Required work — Each line from the opening of the material through the line holding "13) rzutowanie i konwersja danych" needs to be returned exactly, with the pictures left out.

Data for review —

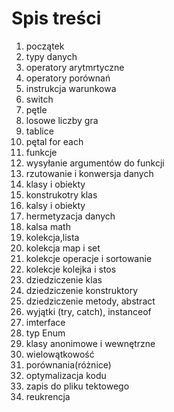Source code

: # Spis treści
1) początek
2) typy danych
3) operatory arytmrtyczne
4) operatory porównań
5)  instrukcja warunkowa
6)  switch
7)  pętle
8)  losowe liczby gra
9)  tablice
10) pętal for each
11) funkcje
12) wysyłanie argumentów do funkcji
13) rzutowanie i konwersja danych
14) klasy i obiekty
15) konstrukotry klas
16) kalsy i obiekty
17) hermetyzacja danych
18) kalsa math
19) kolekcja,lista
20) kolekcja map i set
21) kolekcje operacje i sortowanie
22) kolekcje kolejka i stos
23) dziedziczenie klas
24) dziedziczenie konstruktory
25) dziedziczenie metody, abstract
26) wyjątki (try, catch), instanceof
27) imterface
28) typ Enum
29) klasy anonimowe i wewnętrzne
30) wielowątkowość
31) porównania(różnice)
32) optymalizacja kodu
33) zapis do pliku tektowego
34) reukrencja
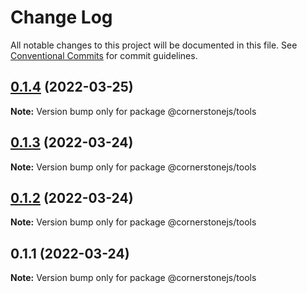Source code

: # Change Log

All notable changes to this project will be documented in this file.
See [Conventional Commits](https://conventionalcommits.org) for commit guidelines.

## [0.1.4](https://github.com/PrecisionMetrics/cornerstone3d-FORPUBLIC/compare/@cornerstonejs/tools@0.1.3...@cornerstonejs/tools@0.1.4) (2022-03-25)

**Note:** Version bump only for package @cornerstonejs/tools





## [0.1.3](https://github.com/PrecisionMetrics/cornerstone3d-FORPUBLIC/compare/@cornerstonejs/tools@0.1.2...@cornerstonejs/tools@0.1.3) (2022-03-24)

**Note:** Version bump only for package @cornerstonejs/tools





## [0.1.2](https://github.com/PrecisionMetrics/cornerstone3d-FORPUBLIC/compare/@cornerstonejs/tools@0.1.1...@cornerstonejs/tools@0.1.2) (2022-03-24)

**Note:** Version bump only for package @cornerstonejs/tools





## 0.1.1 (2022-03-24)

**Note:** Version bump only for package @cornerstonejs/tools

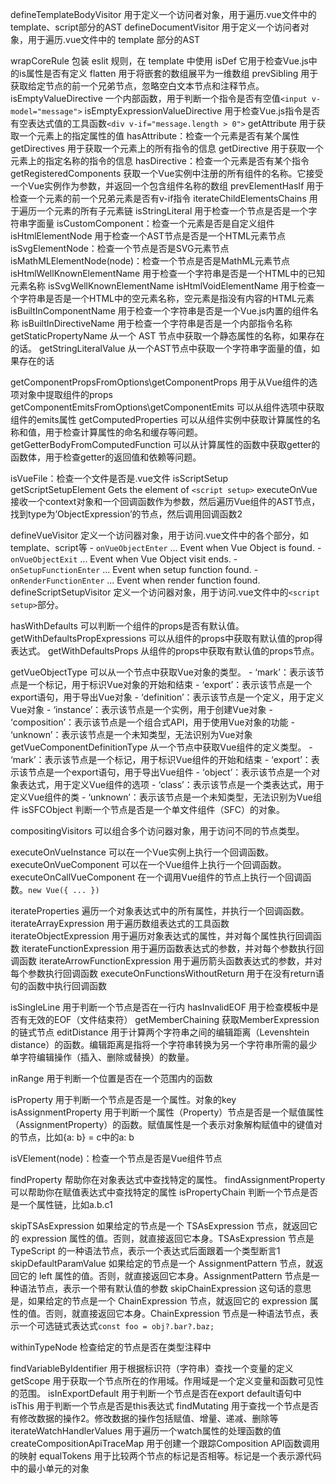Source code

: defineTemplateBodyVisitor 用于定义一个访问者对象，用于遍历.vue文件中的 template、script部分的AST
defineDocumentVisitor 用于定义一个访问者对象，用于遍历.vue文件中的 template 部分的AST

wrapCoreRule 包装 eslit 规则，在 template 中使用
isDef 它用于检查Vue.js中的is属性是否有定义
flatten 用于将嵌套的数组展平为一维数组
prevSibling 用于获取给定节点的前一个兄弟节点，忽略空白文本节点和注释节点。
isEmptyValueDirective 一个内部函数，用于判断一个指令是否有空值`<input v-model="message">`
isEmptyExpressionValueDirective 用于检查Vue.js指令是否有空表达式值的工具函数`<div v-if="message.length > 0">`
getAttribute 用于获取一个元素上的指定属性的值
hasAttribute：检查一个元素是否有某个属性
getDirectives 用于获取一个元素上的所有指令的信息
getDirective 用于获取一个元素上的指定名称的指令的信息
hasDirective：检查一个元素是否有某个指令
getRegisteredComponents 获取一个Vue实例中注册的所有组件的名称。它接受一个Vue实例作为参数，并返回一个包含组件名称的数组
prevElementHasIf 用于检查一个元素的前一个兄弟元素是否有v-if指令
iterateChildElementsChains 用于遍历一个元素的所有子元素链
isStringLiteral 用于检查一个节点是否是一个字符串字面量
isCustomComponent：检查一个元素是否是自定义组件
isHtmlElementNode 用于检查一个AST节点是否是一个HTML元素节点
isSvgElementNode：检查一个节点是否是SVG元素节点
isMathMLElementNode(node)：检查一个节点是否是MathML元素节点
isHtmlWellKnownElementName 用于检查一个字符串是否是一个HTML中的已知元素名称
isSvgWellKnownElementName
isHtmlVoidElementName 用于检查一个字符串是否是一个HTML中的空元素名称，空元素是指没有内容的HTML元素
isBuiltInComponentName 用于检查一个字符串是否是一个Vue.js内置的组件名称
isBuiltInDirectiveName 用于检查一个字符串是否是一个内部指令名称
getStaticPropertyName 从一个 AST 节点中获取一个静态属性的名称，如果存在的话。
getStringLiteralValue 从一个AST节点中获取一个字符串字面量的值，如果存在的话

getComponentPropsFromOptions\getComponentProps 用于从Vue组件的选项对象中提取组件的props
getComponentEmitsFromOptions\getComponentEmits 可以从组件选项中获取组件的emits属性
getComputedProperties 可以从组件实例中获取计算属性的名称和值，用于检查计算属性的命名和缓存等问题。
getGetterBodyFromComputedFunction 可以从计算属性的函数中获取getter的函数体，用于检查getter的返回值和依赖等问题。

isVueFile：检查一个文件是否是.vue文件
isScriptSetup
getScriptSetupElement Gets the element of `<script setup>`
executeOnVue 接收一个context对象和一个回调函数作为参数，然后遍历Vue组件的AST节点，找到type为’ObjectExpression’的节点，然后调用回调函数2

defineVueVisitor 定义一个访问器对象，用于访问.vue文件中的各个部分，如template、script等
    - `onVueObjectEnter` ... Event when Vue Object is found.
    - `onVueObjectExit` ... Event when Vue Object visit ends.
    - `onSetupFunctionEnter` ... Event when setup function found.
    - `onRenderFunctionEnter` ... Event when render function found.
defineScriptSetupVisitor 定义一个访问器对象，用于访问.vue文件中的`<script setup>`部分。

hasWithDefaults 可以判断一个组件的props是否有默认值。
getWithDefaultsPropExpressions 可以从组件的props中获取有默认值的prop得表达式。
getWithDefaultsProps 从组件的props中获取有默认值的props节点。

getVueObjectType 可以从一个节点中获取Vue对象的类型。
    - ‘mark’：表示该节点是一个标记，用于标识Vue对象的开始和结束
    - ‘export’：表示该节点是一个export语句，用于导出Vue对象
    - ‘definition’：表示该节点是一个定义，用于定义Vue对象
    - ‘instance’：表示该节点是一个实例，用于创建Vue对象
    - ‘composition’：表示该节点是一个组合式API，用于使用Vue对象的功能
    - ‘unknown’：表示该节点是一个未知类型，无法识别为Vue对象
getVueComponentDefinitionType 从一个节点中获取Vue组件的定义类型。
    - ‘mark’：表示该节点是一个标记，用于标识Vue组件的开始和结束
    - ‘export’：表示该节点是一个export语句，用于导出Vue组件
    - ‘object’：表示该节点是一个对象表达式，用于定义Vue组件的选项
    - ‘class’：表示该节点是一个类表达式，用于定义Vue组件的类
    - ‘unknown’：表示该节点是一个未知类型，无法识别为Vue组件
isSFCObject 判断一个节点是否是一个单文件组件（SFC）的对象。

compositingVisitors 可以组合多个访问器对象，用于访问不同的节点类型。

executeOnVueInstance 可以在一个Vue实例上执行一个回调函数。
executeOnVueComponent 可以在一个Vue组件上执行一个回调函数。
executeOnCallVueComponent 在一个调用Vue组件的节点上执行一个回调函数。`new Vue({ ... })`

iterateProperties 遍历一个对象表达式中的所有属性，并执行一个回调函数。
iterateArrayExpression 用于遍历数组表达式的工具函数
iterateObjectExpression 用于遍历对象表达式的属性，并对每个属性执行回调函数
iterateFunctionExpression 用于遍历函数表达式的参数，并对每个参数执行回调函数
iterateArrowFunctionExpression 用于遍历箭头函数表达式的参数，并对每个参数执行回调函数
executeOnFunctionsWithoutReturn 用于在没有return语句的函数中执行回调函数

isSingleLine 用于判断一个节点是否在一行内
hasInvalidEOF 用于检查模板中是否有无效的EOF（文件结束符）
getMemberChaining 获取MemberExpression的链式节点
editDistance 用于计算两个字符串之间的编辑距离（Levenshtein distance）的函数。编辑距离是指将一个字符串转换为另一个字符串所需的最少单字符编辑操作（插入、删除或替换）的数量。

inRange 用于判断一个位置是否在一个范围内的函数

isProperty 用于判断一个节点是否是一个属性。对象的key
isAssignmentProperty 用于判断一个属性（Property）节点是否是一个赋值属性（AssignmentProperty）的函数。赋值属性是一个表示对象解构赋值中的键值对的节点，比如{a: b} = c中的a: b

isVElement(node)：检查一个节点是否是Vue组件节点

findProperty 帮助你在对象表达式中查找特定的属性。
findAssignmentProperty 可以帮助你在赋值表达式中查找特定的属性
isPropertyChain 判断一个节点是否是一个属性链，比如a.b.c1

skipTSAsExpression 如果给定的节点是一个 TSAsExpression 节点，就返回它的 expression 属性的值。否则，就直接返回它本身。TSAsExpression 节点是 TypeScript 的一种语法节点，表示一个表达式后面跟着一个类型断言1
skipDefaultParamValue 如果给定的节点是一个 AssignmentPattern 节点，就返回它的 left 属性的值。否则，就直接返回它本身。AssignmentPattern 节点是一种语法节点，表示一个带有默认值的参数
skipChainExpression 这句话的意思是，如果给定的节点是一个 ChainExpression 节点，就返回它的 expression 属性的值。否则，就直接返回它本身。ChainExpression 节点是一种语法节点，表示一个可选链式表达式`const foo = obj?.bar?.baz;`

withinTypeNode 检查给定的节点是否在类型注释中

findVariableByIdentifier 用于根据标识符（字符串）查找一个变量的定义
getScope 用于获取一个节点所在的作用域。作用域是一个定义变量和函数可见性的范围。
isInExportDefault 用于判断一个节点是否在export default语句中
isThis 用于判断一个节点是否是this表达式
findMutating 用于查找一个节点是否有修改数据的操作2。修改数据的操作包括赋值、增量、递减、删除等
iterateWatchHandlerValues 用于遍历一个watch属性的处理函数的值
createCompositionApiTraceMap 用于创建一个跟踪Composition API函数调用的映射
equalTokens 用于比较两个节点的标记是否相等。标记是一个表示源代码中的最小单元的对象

Result for this task —
Source code

: # Spis treści
1) początek
2) typy danych
3) operatory arytmrtyczne
4) operatory porównań
5)  instrukcja warunkowa
6)  switch
7)  pętle
8)  losowe liczby gra
9)  tablice
10) pętal for each
11) funkcje
12) wysyłanie argumentów do funkcji
13) rzutowanie i konwersja danych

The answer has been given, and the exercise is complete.